Work task:
Using the data below, return all lines in which "that" appears.

Dataset entries:
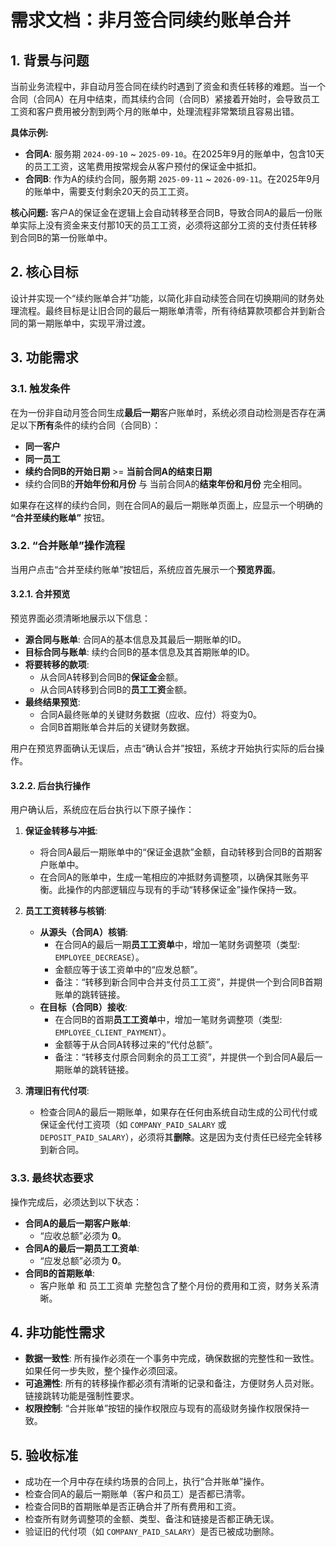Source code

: # 需求文档：非月签合同续约账单合并

## 1. 背景与问题

当前业务流程中，非自动月签合同在续约时遇到了资金和责任转移的难题。当一个合同（合同A）在月中结束，而其续约合同（合同B）紧接着开始时，会导致员工工资和客户费用被分割到两个月的账单中，处理流程非常繁琐且容易出错。

**具体示例:**

*   **合同A**: 服务期 `2024-09-10` ~ `2025-09-10`。在2025年9月的账单中，包含10天的员工工资，这笔费用按常规会从客户预付的保证金中抵扣。
*   **合同B**: 作为A的续约合同，服务期 `2025-09-11` ~ `2026-09-11`。在2025年9月的账单中，需要支付剩余20天的员工工资。

**核心问题:** 客户A的保证金在逻辑上会自动转移至合同B，导致合同A的最后一份账单实际上没有资金来支付那10天的员工工资，必须将这部分工资的支付责任转移到合同B的第一份账单中。

## 2. 核心目标

设计并实现一个“续约账单合并”功能，以简化非自动续签合同在切换期间的财务处理流程。最终目标是让旧合同的最后一期账单清零，所有待结算款项都合并到新合同的第一期账单中，实现平滑过渡。

## 3. 功能需求

### 3.1. 触发条件

在为一份非自动月签合同生成**最后一期**客户账单时，系统必须自动检测是否存在满足以下**所有**条件的续约合同（合同B）：

*   **同一客户**
*   **同一员工**
*   **续约合同B的开始日期** >= **当前合同A的结束日期**
*   续约合同B的**开始年份和月份** 与 当前合同A的**结束年份和月份** 完全相同。

如果存在这样的续约合同，则在合同A的最后一期账单页面上，应显示一个明确的 **“合并至续约账单”** 按钮。

### 3.2. “合并账单”操作流程

当用户点击“合并至续约账单”按钮后，系统应首先展示一个**预览界面**。

#### 3.2.1. 合并预览

预览界面必须清晰地展示以下信息：

*   **源合同与账单**: 合同A的基本信息及其最后一期账单的ID。
*   **目标合同与账单**: 续约合同B的基本信息及其首期账单的ID。
*   **将要转移的款项**:
    *   从合同A转移到合同B的**保证金**金额。
    *   从合同A转移到合同B的**员工工资**金额。
*   **最终结果预览**:
    *   合同A最终账单的关键财务数据（应收、应付）将变为0。
    *   合同B首期账单合并后的关键财务数据。

用户在预览界面确认无误后，点击“确认合并”按钮，系统才开始执行实际的后台操作。

#### 3.2.2. 后台执行操作

用户确认后，系统应在后台执行以下原子操作：

1.  **保证金转移与冲抵**:
    *   将合同A最后一期账单中的“保证金退款”金额，自动转移到合同B的首期客户账单中。
    *   在合同A的账单中，生成一笔相应的冲抵财务调整项，以确保其账务平衡。此操作的内部逻辑应与现有的手动“转移保证金”操作保持一致。

2.  **员工工资转移与核销**:
    *   **从源头（合同A）核销**:
        *   在合同A的最后一期**员工工资单**中，增加一笔财务调整项（类型: `EMPLOYEE_DECREASE`）。
        *   金额应等于该工资单中的“应发总额”。
        *   备注：“转移到新合同中合并支付员工工资”，并提供一个到合同B首期账单的跳转链接。
    *   **在目标（合同B）接收**:
        *   在合同B的首期**员工工资单**中，增加一笔财务调整项（类型: `EMPLOYEE_CLIENT_PAYMENT`）。
        *   金额等于从合同A转移过来的“代付总额”。
        *   备注：“转移支付原合同剩余的员工工资”，并提供一个到合同A最后一期账单的跳转链接。

3.  **清理旧有代付项**:
    *   检查合同A的最后一期账单，如果存在任何由系统自动生成的公司代付或保证金代付工资项（如 `COMPANY_PAID_SALARY` 或 `DEPOSIT_PAID_SALARY`），必须将其**删除**。这是因为支付责任已经完全转移到新合同。

### 3.3. 最终状态要求

操作完成后，必须达到以下状态：

*   **合同A的最后一期客户账单**:
    *   “应收总额”必须为 **0**。
*   **合同A的最后一期员工工资单**:
    *   “应发总额”必须为 **0**。
*   **合同B的首期账单**:
    *   客户账单 和 员工工资单 完整包含了整个月份的费用和工资，财务关系清晰。

## 4. 非功能性需求

*   **数据一致性**: 所有操作必须在一个事务中完成，确保数据的完整性和一致性。如果任何一步失败，整个操作必须回滚。
*   **可追溯性**: 所有的转移操作都必须有清晰的记录和备注，方便财务人员对账。链接跳转功能是强制性要求。
*   **权限控制**: “合并账单”按钮的操作权限应与现有的高级财务操作权限保持一致。

## 5. 验收标准

*   成功在一个月中存在续约场景的合同上，执行“合并账单”操作。
*   检查合同A的最后一期账单（客户和员工）是否都已清零。
*   检查合同B的首期账单是否正确合并了所有费用和工资。
*   检查所有财务调整项的金额、类型、备注和链接是否都正确无误。
*   验证旧的代付项（如 `COMPANY_PAID_SALARY`）是否已被成功删除。
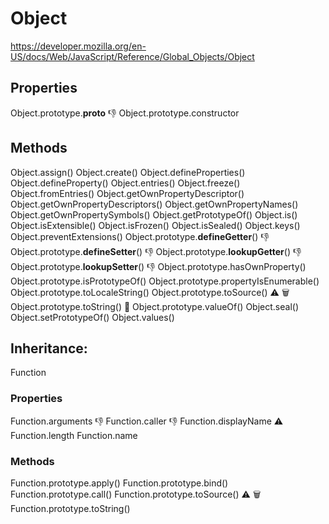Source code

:# Object

https://developer.mozilla.org/en-US/docs/Web/JavaScript/Reference/Global_Objects/Object

## Properties
  Object.prototype.__proto__ 👎
  Object.prototype.constructor

## Methods
  Object.assign()
  Object.create()
  Object.defineProperties()
  Object.defineProperty()
  Object.entries()
  Object.freeze()
  Object.fromEntries()
  Object.getOwnPropertyDescriptor()
  Object.getOwnPropertyDescriptors()
  Object.getOwnPropertyNames()
  Object.getOwnPropertySymbols()
  Object.getPrototypeOf()
  Object.is()
  Object.isExtensible()
  Object.isFrozen()
  Object.isSealed()
  Object.keys()
  Object.preventExtensions()
  Object.prototype.__defineGetter__() 👎
  Object.prototype.__defineSetter__() 👎
  Object.prototype.__lookupGetter__() 👎
  Object.prototype.__lookupSetter__() 👎
  Object.prototype.hasOwnProperty()
  Object.prototype.isPrototypeOf()
  Object.prototype.propertyIsEnumerable()
  Object.prototype.toLocaleString()
  Object.prototype.toSource() ⚠️ 🗑
  Object.prototype.toString() 🚀
  Object.prototype.valueOf()
  Object.seal()
  Object.setPrototypeOf()
  Object.values()

## Inheritance:

Function

### Properties
  Function.arguments 👎
  Function.caller 👎
  Function.displayName ⚠️
  Function.length
  Function.name

### Methods
  Function.prototype.apply()
  Function.prototype.bind()
  Function.prototype.call()
  Function.prototype.toSource() ⚠️ 🗑
  Function.prototype.toString()


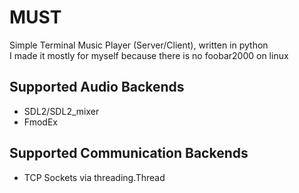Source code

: # MUST
Simple Terminal Music Player (Server/Client), written in python <br />
I made it mostly for myself because there is no foobar2000 on linux
## Supported Audio Backends
 - SDL2/SDL2_mixer
 - FmodEx
## Supported Communication Backends
 - TCP Sockets via threading.Thread
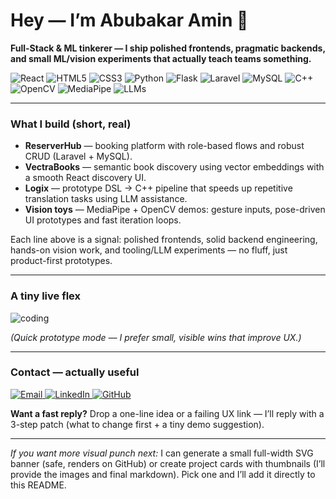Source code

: # Hey — I’m Abubakar Amin 👋

**Full-Stack & ML tinkerer — I ship polished frontends, pragmatic backends, and small ML/vision experiments that actually teach teams something.**

<p>
  <img alt="React" src="https://img.shields.io/badge/React-⚛️%20React-61DAFB?style=for-the-badge&logo=react&logoColor=black"/>
  <img alt="HTML5" src="https://img.shields.io/badge/HTML5-HTML5-E34F26?style=for-the-badge&logo=html5&logoColor=white"/>
  <img alt="CSS3" src="https://img.shields.io/badge/CSS3-CSS3-1572B6?style=for-the-badge&logo=css3&logoColor=white"/>
  <img alt="Python" src="https://img.shields.io/badge/Python-Python-3776AB?style=for-the-badge&logo=python&logoColor=white"/>
  <img alt="Flask" src="https://img.shields.io/badge/Flask-Server-000000?style=for-the-badge&logo=flask&logoColor=white"/>
  <img alt="Laravel" src="https://img.shields.io/badge/Laravel-Laravel-FF2D20?style=for-the-badge&logo=laravel&logoColor=white"/>
  <img alt="MySQL" src="https://img.shields.io/badge/MySQL-MySQL-00758F?style=for-the-badge&logo=mysql&logoColor=white"/>
  <img alt="C++" src="https://img.shields.io/badge/C%2B%2B-C%2B%2B-00599C?style=for-the-badge&logo=c%2B%2B&logoColor=white"/>
  <img alt="OpenCV" src="https://img.shields.io/badge/OpenCV-Computer_Vision-000000?style=for-the-badge&logo=opencv&logoColor=white"/>
  <img alt="MediaPipe" src="https://img.shields.io/badge/MediaPipe-Gestures-3A3A3A?style=for-the-badge"/>
  <img alt="LLMs" src="https://img.shields.io/badge/LLMs-Experiments-FF7A00?style=for-the-badge"/>
</p>

---

### What I build (short, real)
- **ReserverHub** — booking platform with role-based flows and robust CRUD (Laravel + MySQL).  
- **VectraBooks** — semantic book discovery using vector embeddings with a smooth React discovery UI.  
- **Logix** — prototype DSL → C++ pipeline that speeds up repetitive translation tasks using LLM assistance.  
- **Vision toys** — MediaPipe + OpenCV demos: gesture inputs, pose-driven UI prototypes and fast iteration loops.

Each line above is a signal: polished frontends, solid backend engineering, hands-on vision work, and tooling/LLM experiments — no fluff, just product-first prototypes.

---

### A tiny live flex
![coding](https://media.giphy.com/media/3oEjI6SIIHBdRxXI40/giphy.gif)  

*(Quick prototype mode — I prefer small, visible wins that improve UX.)*

---

### Contact — actually useful
<p>
  <a href="mailto:abubakaramin100@gmail.com?subject=Idea%20for%20Abubakar">
    <img alt="Email" src="https://img.shields.io/badge/Email-%20abubakaramin100@gmail.com-cc0000?style=for-the-badge&logo=gmail&logoColor=white"/>
  </a>
  <a href="https://www.linkedin.com/in/developer-abubakar-amin/">
    <img alt="LinkedIn" src="https://img.shields.io/badge/LinkedIn-Connect-0A66C2?style=for-the-badge&logo=linkedin&logoColor=white"/>
  </a>
  <a href="https://github.com/AbubakarAmin">
    <img alt="GitHub" src="https://img.shields.io/badge/GitHub-Explore-181717?style=for-the-badge&logo=github&logoColor=white"/>
  </a>
</p>

**Want a fast reply?** Drop a one-line idea or a failing UX link — I’ll reply with a 3-step patch (what to change first + a tiny demo suggestion).

---

*If you want more visual punch next:* I can generate a small full-width SVG banner (safe, renders on GitHub) or create project cards with thumbnails (I’ll provide the images and final markdown). Pick one and I’ll add it directly to this README.
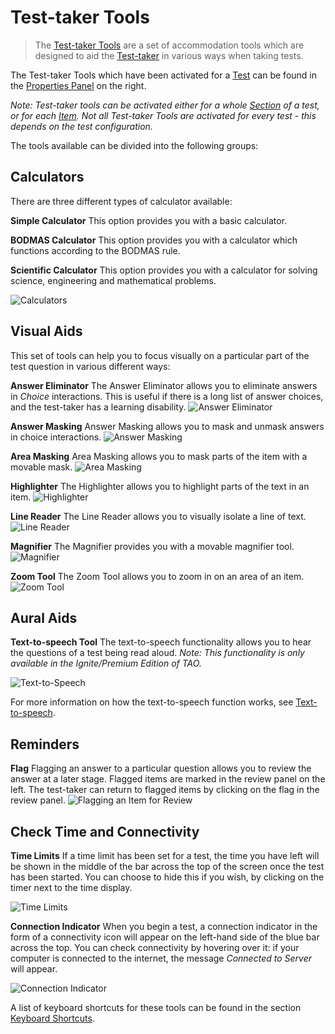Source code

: # Test-taker Tools

> The [Test-taker Tools](../appendix/glossary.md#test-taker-tools) are a set of accommodation tools which are designed to aid the [Test-taker](../appendix/glossary.md#test-taker) in various ways when taking tests. 


The Test-taker Tools which have been activated for a [Test](../appendix/glossary.md#test) can be found in the [Properties Panel](../appendix/glossary.md#properties-panel) on the right.

*Note: Test-taker tools can be activated either for a whole [Section](../appendix/glossary.md#section) of a test, or for each [Item](../appendix/glossary.md#item). Not all Test-taker Tools are activated for every test - this depends on the test configuration.*


The tools available can be divided into the following groups:

## Calculators

There are three different types of calculator available: 

**Simple Calculator**
This option provides you with a basic calculator.

**BODMAS Calculator**
This option provides you with a calculator which functions according to the BODMAS rule.

**Scientific Calculator**
This option provides you with a calculator for solving science, engineering and mathematical problems.

![Calculators](../resources/delivery/features/test-taker-tools/calculators.png)


## Visual Aids

This set of tools can help you to focus visually on a particular part of the test question in various different ways:

**Answer Eliminator**
The Answer Eliminator allows you to eliminate answers in *Choice* interactions. This is useful if there is a long list of answer choices, and the test-taker has a learning disability.
![Answer Eliminator](../resources/delivery/features/test-taker-tools/answer-eliminator.png)

**Answer Masking**
Answer Masking allows you to mask and unmask answers in choice interactions.
![Answer Masking](../resources/delivery/features/test-taker-tools/answer-masking.png)

**Area Masking**
Area Masking allows you to mask parts of the item with a movable mask.
![Area Masking](../resources/delivery/features/test-taker-tools/area-masking.png)

**Highlighter**
The Highlighter allows you to highlight parts of the text in an item.
![Highlighter](../resources/delivery/features/test-taker-tools/highlighter.png)

**Line Reader**
The Line Reader allows you to visually isolate a line of text.
![Line Reader](../resources/delivery/features/test-taker-tools/line-reader.png)

**Magnifier**
The Magnifier provides you with a movable magnifier tool.
![Magnifier](../resources/delivery/features/test-taker-tools/magnifier.png)

**Zoom Tool**
The Zoom Tool allows you to zoom in on an area of an item.
![Zoom Tool](../resources/delivery/features/test-taker-tools/zoom.png)


## Aural Aids
**Text-to-speech Tool** 
The text-to-speech functionality allows you to hear the questions of a test being read aloud. *Note: This functionality is only available in the Ignite/Premium Edition of TAO.*

![Text-to-Speech](../resources/delivery/features/test-taker-tools/text-to-speech.png)

For more information on how the text-to-speech function works, see [Text-to-speech](../taking-a-test/text-to-speech.md).

## Reminders
**Flag**
Flagging an answer to a particular question allows you to review the answer at a later stage. Flagged items are marked in the review panel on the left. The test-taker can return to flagged items by clicking on the flag in the review panel.
![Flagging an Item for Review](../resources/delivery/features/test-taker-tools/flag.png)

## Check Time and Connectivity
**Time Limits**
If a time limit has been set for a test, the time you have left will be shown in the middle of the bar across the top of the screen once the test has been started. You can choose to hide this if you wish, by clicking on the timer next to the time display.

![Time Limits](../resources/delivery/features/test-taker-tools/timer.png)

**Connection Indicator**
When you begin a test, a connection indicator in the form of a connectivity icon will appear on the left-hand side of the blue bar across the top. You can check connectivity by hovering over it: if your computer is connected to the internet, the message *Connected to Server* will appear.

![Connection Indicator](../resources/delivery/features/test-taker-tools/connection-status.png)

A list of keyboard shortcuts for these tools can be found in the section [Keyboard Shortcuts](../taking-a-test/keyboard-shortcuts.md).
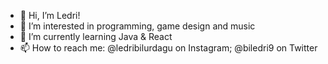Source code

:- 👋 Hi, I’m Ledri!
- 👀 I’m interested in programming, game design and music
- 🌱 I’m currently learning Java & React
- 📫 How to reach me: @ledribilurdagu on Instagram; @biledri9 on Twitter
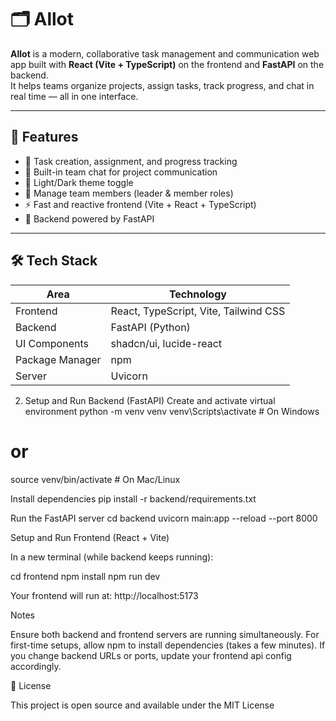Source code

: # 🗂️ Allot

**Allot** is a modern, collaborative task management and communication web app built with **React (Vite + TypeScript)** on the frontend and **FastAPI** on the backend.  
It helps teams organize projects, assign tasks, track progress, and chat in real time — all in one interface.

---

## 🚀 Features

- 🧠 Task creation, assignment, and progress tracking  
- 💬 Built-in team chat for project communication  
- 🌙 Light/Dark theme toggle  
- 👥 Manage team members (leader & member roles)  
- ⚡ Fast and reactive frontend (Vite + React + TypeScript)  
- 🧱 Backend powered by FastAPI

---

## 🛠️ Tech Stack

| Area | Technology |
|------|-------------|
| Frontend | React, TypeScript, Vite, Tailwind CSS |
| Backend | FastAPI (Python) |
| UI Components | shadcn/ui, lucide-react |
| Package Manager | npm |
| Server | Uvicorn |

2. Setup and Run Backend (FastAPI)
Create and activate virtual environment
python -m venv venv
venv\Scripts\activate    # On Windows
# or
source venv/bin/activate # On Mac/Linux

Install dependencies
pip install -r backend/requirements.txt

Run the FastAPI server
cd backend
uvicorn main:app --reload --port 8000

Setup and Run Frontend (React + Vite)

In a new terminal (while backend keeps running):

cd frontend
npm install
npm run dev

Your frontend will run at:
http://localhost:5173

Notes

Ensure both backend and frontend servers are running simultaneously.
For first-time setups, allow npm to install dependencies (takes a few minutes).
If you change backend URLs or ports, update your frontend api config accordingly.

📜 License

This project is open source and available under the MIT License

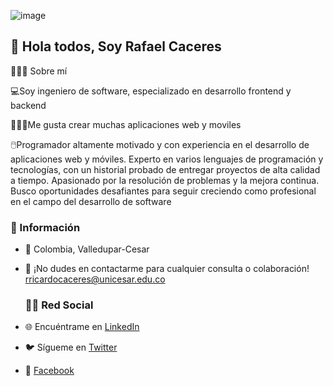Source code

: ![image](https://github.com/user-attachments/assets/ee3e0604-b59c-480f-868e-5154ee7f04c4)


## 👋 Hola todos, Soy Rafael Caceres 

👨🏼‍💻 Sobre mí

💻Soy ingeniero de software, especializado en desarrollo frontend y backend

👨🏼‍💻Me gusta crear muchas aplicaciones web y moviles

🖱️Programador altamente motivado y con experiencia en el desarrollo de aplicaciones web y móviles. Experto en varios lenguajes de programación y tecnologías, con un historial probado de entregar proyectos de alta calidad a tiempo. Apasionado por la resolución de problemas y la mejora continua. Busco oportunidades desafiantes para seguir creciendo como profesional en el campo del desarrollo de software


### 🔹 Información

- 📍 Colombia, Valledupar-Cesar
- 📧 ¡No dudes en contactarme para cualquier consulta o colaboración! [rricardocaceres@unicesar.edu.co](mailto:rricardocaceres@unicesar.edu.co)

  ### 🧑‍💻 Red Social
- 🌐 Encuéntrame en [LinkedIn](https://www.linkedin.com/in/rricardocaceres/)
- 🐦 Sígueme en [Twitter](https://twitter.com/tu_usuario)
- 🔗 [Facebook](https://www.facebook.com/neymarcaceres.kceresdaza?mibextid=ZbWKwL)











<!--
**RafaelCaceres98/RafaelCaceres98** is a ✨ _special_ ✨ repository because its `README.md` (this file) appears on your GitHub profile.

Here are some ideas to get you started:

- 🔭 I’m currently working on ...
- 🌱 I’m currently learning ...
- 👯 I’m looking to collaborate on ...
- 🤔 I’m looking for help with ...
- 💬 Ask me about ...
- 📫 How to reach me: ...
- 😄 Pronouns: ...
- ⚡ Fun fact: ...
-->
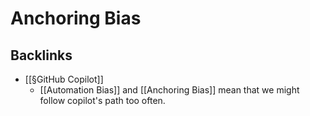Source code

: # Anchoring Bias

## Backlinks
* [[§GitHub Copilot]]
	* [[Automation Bias]] and [[Anchoring Bias]]  mean that we might follow copilot's path too often.

<!-- {BearID:D4B74021-8353-4205-9A02-5D21C3ED77A1-8349-000005770B68A2AD} -->
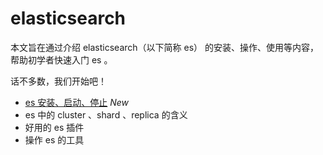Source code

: elasticsearch
=============

本文旨在通过介绍 elasticsearch（以下简称 es） 的安装、操作、使用等内容，帮助初学者快速入门 es 。

话不多数，我们开始吧！

- [es 安装、启动、停止](https://www.evernote.com/shard/s138/sh/790128d2-ab7b-4dfa-8f83-d3eed8d3caca/94d52cbcfb17f27982e8ffb0e40d858c) *New*
- es 中的 cluster 、shard 、replica 的含义
- 好用的 es 插件
- 操作 es 的工具
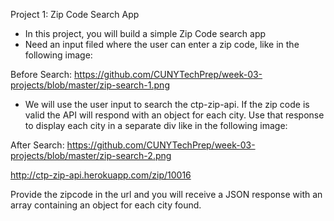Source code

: Project 1:
Zip Code Search App

- In this project, you will build a simple Zip Code search app
- Need an input filed where the user can enter a zip code, like in the following image:

Before Search: https://github.com/CUNYTechPrep/week-03-projects/blob/master/zip-search-1.png

- We will use the user input to search the ctp-zip-api. If the zip code is valid the API will respond with an object for each city. Use that response to display each city in a separate div like in the following image:

After Search: https://github.com/CUNYTechPrep/week-03-projects/blob/master/zip-search-2.png

http://ctp-zip-api.herokuapp.com/zip/10016

Provide the zipcode in the url and you will receive a JSON response with an array containing an object for each city found.


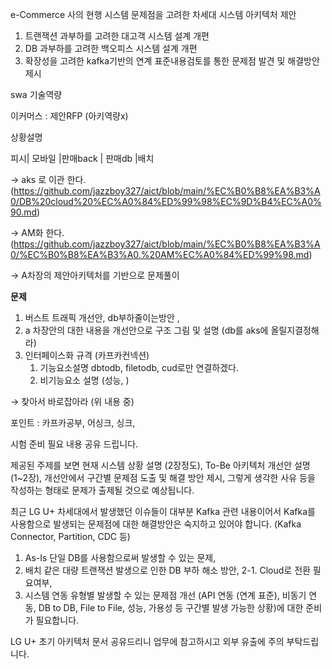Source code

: e-Commerce 사의 현행 시스템 문제점을 고려한 차세대 시스템 아키텍처 제안

1. 트랜잭션 과부하를 고려한 대고객 시스템 설계 개편
2. DB 과부하를 고려한 백오피스 시스템 설계 개편
3. 확장성을 고려한 kafka기반의 연계 표준내용검토를 통한 문제점 발견 및 해결방안 제시


swa 기술역량

이커머스 : 제안RFP (아키역량x)

상황설명

피시| 모바일 |판매back | 판매db |배치

→ aks 로  이관 한다.
(https://github.com/jazzboy327/aict/blob/main/%EC%B0%B8%EA%B3%A0/DB%20cloud%20%EC%A0%84%ED%99%98%EC%9D%B4%EC%A0%90.md)

→ AM화 한다.(https://github.com/jazzboy327/aict/blob/main/%EC%B0%B8%EA%B3%A0/%EC%B0%B8%EA%B3%A0.%20AM%EC%A0%84%ED%99%98.md)

→ A차장의 제안아키텍처를 기반으로 문제풀이

**문제**

1. 버스트 트래픽 개선안, db부하줄이는방안 , 
2. a 차장안의 대한 내용을 개선안으로 구조 그림 및 설명 (db를 aks에 올릴지결정해라)
3. 인터페이스화 규격 (카프카컨넥션)
    1. 기능요소설명 dbtodb, filetodb, cud로만 연결하겠다. 
    2. 비기능요소 설명 (성능, )

→ 찾아서 바로잡아라 (위 내용 중)

포인트 : 카프카공부, 어싱크, 싱크,

시험 준비 필요 내용 공유 드립니다.

제공된 주제를 보면 현재 시스템 상황 설명 (2장정도), To-Be 아키텍처 개선안 설명 (1~2장), 개선안에서 구간별 문제점 도출 및 해결 방안 제시, 그렇게 생각한 사유 등을 작성하는 형태로 문제가 출제될 것으로 예상됩니다.

최근 LG U+ 차세대에서 발생했던 이슈들이 대부분 Kafka 관련 내용이어서 Kafka를 사용함으로 발생되는 문제점에 대한 해결방안은 숙지하고 있어야 합니다. (Kafka Connector, Partition, CDC 등)

1. As-Is 단일 DB를 사용함으로써 발생할 수 있는 문제,
2. 배치 같은 대량 트랜잭션 발생으로 인한 DB 부하 해소 방안,
2-1. Cloud로 전환 필요여부,
3. 시스템 연동 유형별 발생할 수 있는 문제점 개선 (API 연동 (연계 표준), 비동기 연동, DB to DB, File to File, 성능, 가용성 등 구간별 발생 가능한 상황)에 대한 준비가 필요합니다.

LG U+ 초기 아키텍처 문서 공유드리니 업무에 참고하시고 외부 유출에 주의 부탁드립니다.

Final answer:
**Full-Stack & ML tinkerer — I ship polished frontends, pragmatic backends, and small ML/vision experiments that actually teach teams something.**
- **Logix** — prototype DSL → C++ pipeline that speeds up repetitive translation tasks using LLM assistance.  
*(Quick prototype mode — I prefer small, visible wins that improve UX.)*
	* [[Automation Bias]] and [[Anchoring Bias]]  mean that we might follow copilot's path too often.
- We will use the user input to search the ctp-zip-api. If the zip code is valid the API will respond with an object for each city. Use that response to display each city in a separate div like in the following image:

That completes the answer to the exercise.